Hierin is geregeld dat schulddienstverlening wordt geweigerd indien er sprake is van openstaande fraudevorderingen bij een bestuursorgaan (gemeente, UWV, SVB, Belastingdienst et cetera) die zijn geconstateerd binnen 5 jaar voorafgaand aan het verzoek om schulddienstverlening. De uitsluiting gaat in op de datum waarop de brief van de invorderende instantie is gedateerd. Betrokkene kan zich opnieuw melden als de termijn van 5 jaar is verstreken en/of de fraudevordering is voldaan.
Het gaat hier om situaties waarin een boete is opgelegd van 100% van het benadelingsbedrag of wanneer deze boete is opgelegd voor de duur van 24 maanden.
In deze gevallen is er op grond van de Wet aanscherping handhaving en sanctiebeleid SZW-wetgeving (Fraudewet) aantoonbaar sprake van opzet.
De termijn van 24 maanden betrekt zich in beginsel op bijstandsgerechtigden. De CRvB (Centrale Raad van Beroep) geeft een concrete invulling van de manier waarop de draagkracht van belanghebbende moet worden betrokken bij de hoogte van het boetebedrag [ECLI:NL:CRVB:2016:12] . De CRvB beoordeelt of de boete evenredig is gelet op de draagkracht van de overtreder. Bijstandsgerechtigden hebben slechts een beperkte draagkracht. De CRvB vindt dat na de bepaling van het uitgangsbedrag de uiteindelijke hoogte van een boete zodanig moet worden vastgesteld, dat deze binnen een redelijke termijn kan worden voldaan. Anders zou een betrokkene zeer langdurig moeten leven op het absolute minimum. De CRvB gaat uit van een maximale termijn van twee jaar als uitgangspunt in gevallen waar er sprake is van opzet. Door de CRcB wordt ervan uitgegaan dat het volledige bedrag van het inkomen boven de beslagvrije voet volledig beschikbaar is of wordt gebruikt voor het betalen van de boete.

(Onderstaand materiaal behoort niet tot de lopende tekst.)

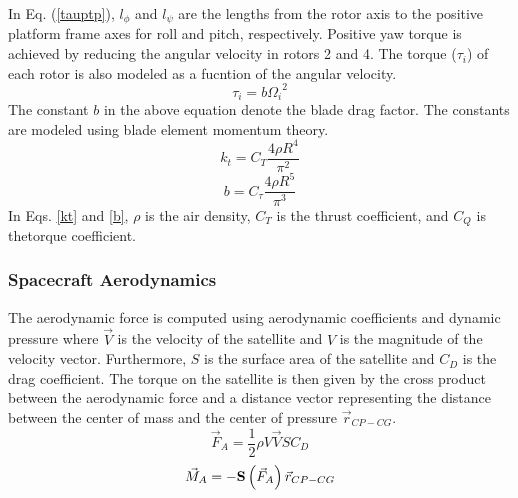 In Eq. (\ref{tauptp}), $l_{\phi}$ and $l_{\psi}$ are the lengths from the rotor axis to the positive platform frame axes for roll and pitch, respectively. Positive yaw torque is achieved by reducing the angular velocity in rotors 2 and 4.  The torque ($\tau_i$) of each rotor is also modeled as a fucntion of the angular velocity.
\begin{equation}
\tau_{i} = b{\Omega_{i}}^{2}
\label{taui}
\end{equation}
The constant $b$ in the above equation denote the blade drag factor. The constants are modeled using blade element momentum theory\cite{swingload}. 
\begin{equation}
k_{t} = C_{T}\frac{4\rho {R}^{4}}{{\pi}^{2}}
\label{kt}
\end{equation}
\begin{equation}
b = C_{\tau}\frac{4\rho {R}^{5}}{{\pi}^{3}}
\label{b}
\end{equation}
In Eqs. \ref{kt} and \ref{b}, $\rho$ is the air density, $C_{T}$ is the thrust coefficient, and $C_{Q}$ is thetorque coefficient. 

\subsubsection{Spacecraft Aerodynamics}

The aerodynamic force is computed using aerodynamic coefficients and
dynamic pressure where $\vec{V}$ is the velocity of the satellite and
$V$ is the magnitude of the velocity vector. Furthermore, $S$ is the
surface area of the satellite and $C_D$ is the drag coefficient. The
torque on the satellite is then given by the cross product between the
aerodynamic force and a distance vector representing the distance
between the center of mass and the center of pressure
$\vec{r}_{CP-CG}$.
\begin{equation}
  \vec{F}_A = \frac{1}{2}\rho V\vec{V}S C_D
\end{equation}
\begin{equation}
    \vec{M}_A = -{\bf S}\left(\vec{F}_A\right)\vec{r}_{CP-CG}
\end{equation}
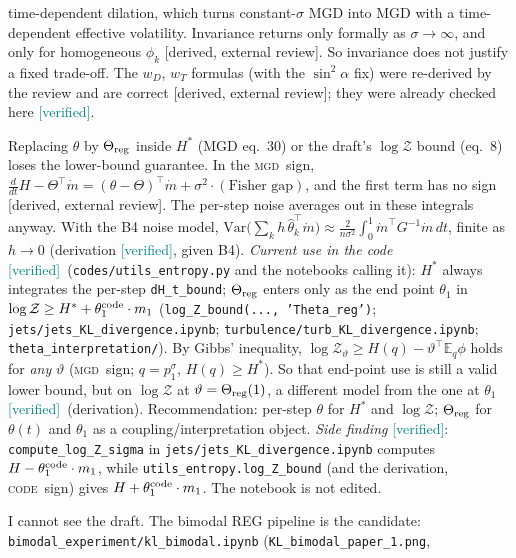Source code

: \documentclass[11pt,a4paper]{article}
\newcommand{\code}[1]{\texttt{#1}}
\newcommand{\ver}{\textcolor{teal}{\textsf{[verified]}}}
\newcommand{\ext}{\textcolor{purple!80!black}{\textsf{[derived, external review]}}}
\newcommand{\E}{\mathbb{E}}
\newcommand{\MGD}{\textsc{mgd}}
\newcommand{\cs}{\textsc{code}}
\begin{document}
\begin{description}[leftmargin=1.2em,style=nextline]
  time-dependent dilation, which turns constant-$\sigma$ MGD into MGD with a time-dependent effective volatility. Invariance
  returns only formally as $\sigma\to\infty$, and only for homogeneous $\phi_k$ \ext. So invariance does not justify a fixed trade-off.
  The $w_D$, $w_T$ formulas (with the $\sin^2\alpha$ fix) were re-derived by the review and are correct \ext; they were already checked here \ver.
\item[A7. Entropy and $\log\mathcal Z$: keep the per-step $\theta$.]
  Replacing $\theta$ by $\Theta_{\rm reg}$ inside $H^*$ (MGD eq.~30) or the draft's $\log\mathcal Z$ bound (eq.~8) loses the lower-bound guarantee.
  In the \MGD\ sign, $\frac{d}{dt}H-\Theta^\top\dot m=(\theta-\Theta)^\top\dot m+\sigma^2\cdot(\text{Fisher gap})$, and the first term has no sign \ext.
  The per-step noise averages out in these integrals anyway. With the B4 noise model,
  $\mathrm{Var}\big(\sum_kh\,\hat\theta_k^\top\dot m\big)\approx\frac{2}{n\sigma^2}\int_0^1\dot m^\top G^{-1}\dot m\,dt$, finite as $h\to0$
  (derivation \ver, given B4).\newline
  \emph{Current use in the code} \ver\ (\code{codes/utils\_entropy.py} and the notebooks calling it): $H^*$ always integrates the per-step
  \code{dH\_t\_bound}; $\Theta_{\rm reg}$ enters only as the end point $\theta_1$ in $\log\mathcal Z\ge H^*+\theta_1^{\rm code}\cdot m_1$
  (\code{log\_Z\_bound(..., 'Theta\_reg')}; \code{jets/jets\_KL\_divergence.ipynb}; \code{turbulence/turb\_KL\_divergence.ipynb};
  \code{theta\_interpretation/}). By Gibbs' inequality, $\log\mathcal Z_\vartheta\ge H(q)-\vartheta^\top\E_q\phi$ holds for \emph{any} $\vartheta$
  (\MGD\ sign; $q=p^\sigma_1$, $H(q)\ge H^*$). So that end-point use is still a valid lower bound, but on $\log\mathcal Z$ at $\vartheta=\Theta_{\rm reg}(1)$,
  a different model from the one at $\theta_1$ \ver\ (derivation). Recommendation: per-step $\theta$ for $H^*$ and $\log\mathcal Z$;
  $\Theta_{\rm reg}$ for $\theta(t)$ and $\theta_1$ as a coupling/interpretation object.\newline
  \emph{Side finding} \ver: \code{compute\_log\_Z\_sigma} in \code{jets/jets\_KL\_divergence.ipynb} computes $H-\theta_1^{\rm code}\cdot m_1$, while
  \code{utils\_entropy.log\_Z\_bound} (and the derivation, \cs\ sign) gives $H+\theta_1^{\rm code}\cdot m_1$. The notebook is not edited.
\item[A8. Draft Fig.~1 (``regularised MGD, 2 orders of magnitude''): flagged for re-run.]
  I cannot see the draft. The bimodal REG pipeline is the candidate: \code{bimodal\_experiment/kl\_bimodal.ipynb} (\code{KL\_bimodal\_paper\_1.png},

\end{description}
\end{document}
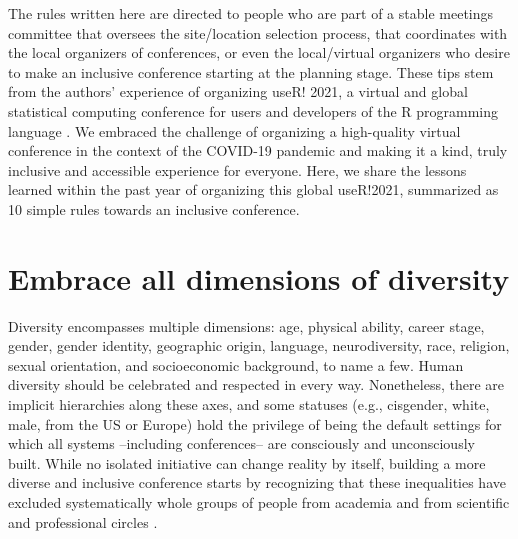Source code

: \documentclass[10pt,letterpaper]{article}
\begin{document}
The rules written here are directed to people who are part of a stable meetings committee that oversees the site/location selection process, that coordinates with the local organizers of conferences, or even the local/virtual organizers who desire to make an inclusive conference starting at the planning stage.
These tips stem from the authors' experience of organizing useR! 2021, a virtual and global statistical computing conference for users and developers of the R programming language \cite{r_core_team_2021}. 
We embraced the challenge of organizing a high-quality virtual conference in the context of the COVID-19 pandemic and making it a kind, truly inclusive and accessible experience for everyone. 
Here, we share the lessons learned within the past year of organizing this global useR!2021, summarized as 10 simple rules towards an inclusive conference.




\section{Embrace all dimensions of diversity}
\label{rule_diversity}
Diversity encompasses multiple dimensions: age, physical ability, career stage, gender, gender identity, geographic origin, language, neurodiversity, race, religion, sexual orientation, and socioeconomic background, to name a few. Human diversity should be celebrated and respected in every way. Nonetheless, there are implicit hierarchies along these axes, and some statuses (e.g., cisgender, white, male, from the US or Europe) hold the privilege of being the default settings for which all systems --including conferences-- are consciously and unconsciously built. While no isolated initiative can change reality by itself, building a more diverse and inclusive conference starts by recognizing that these inequalities have excluded systematically whole groups of people from academia and from scientific and professional circles \cite{timperleyHeMoanaPukepuke2020}. 
\end{document}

De beslagvrije voet is gesteld op 90% van het minimuminkomen; met eventuele andere verplichtingen wordt geen rekening gehouden (of iemand nog andere schulden heeft, is dus niet van belang)
Artikel 11. Maximale afloscapaciteit en VTLB
De minnelijke schuldregeling wordt uitgevoerd binnen het kader van de Wgs (Wet gemeentelijke schuldsanering). Op pagina 11 MvT Wgs besteedt de regering apart aandacht aan de vaststelling van de afloscapaciteit van een cliënt met een schuldregeling. De regering acht het zeer gewenst dat de Recofa-methode ook geldt bij de gemeentelijke schuldhulpverlening. Een gebruikelijke methode om de afloscapaciteit vast te stellen is de Recofamethode. Dit is de methode die is ontwikkeld en wordt onderhouden door de werkgroep rekenmethode vrij te laten bedrag van Recofa. Recofa is de werkgroep rechter-commissarissen in faillissementen (de Recofamethode geldt ingeval van toepassing van de Wsnp). Voor de vaststelling van de hoogte van het VTLB bij minnelijke schuldregelingen in Emmen, is het VTLB-rapport (Recofamethode) van Recofa leidend, overeenkomstig MvT Wgs en de voorwaarden voor het lidmaatschap Nederlandse vereniging voor volkskrediet (NVVK; Toetsingskader, pagina 6) . De rekenmethode VTLB van Recofa wordt elk half jaar geactualiseerd. Resumerend: De minnelijke schuldregeling wordt uitgevoerd binnen het kader van de Wgs. In de MvT Wgs is weergegeven dat de regering het zeer gewenst vindt bij de vaststelling van het VTLB de Recofamethode te handteren. Als lid van de NVVK verklaren wij dat de berekening van het VTLB plaatsvindt volgens de Recofamethode.
Artikel 12. Hardheidsclausule en onvoorziene omstandigheden
Op basis van dit artikel kan in een individueel geval de hardheidsclausule worden toegepast die het mogelijk maakt voor de belanghebbende ten gunste af te wijken van hetgeen in de beleidsregels is vastgelegd. Hierbij moet worden getoetst aan de algemene normen van redelijkheid en billijkheid. Het moet hierbij nadrukkelijk gaan om uitzonderingssituaties. Toepassing van de hardheidsclausule dient altijd zorgvuldig afgewogen en goed gemotiveerd te worden.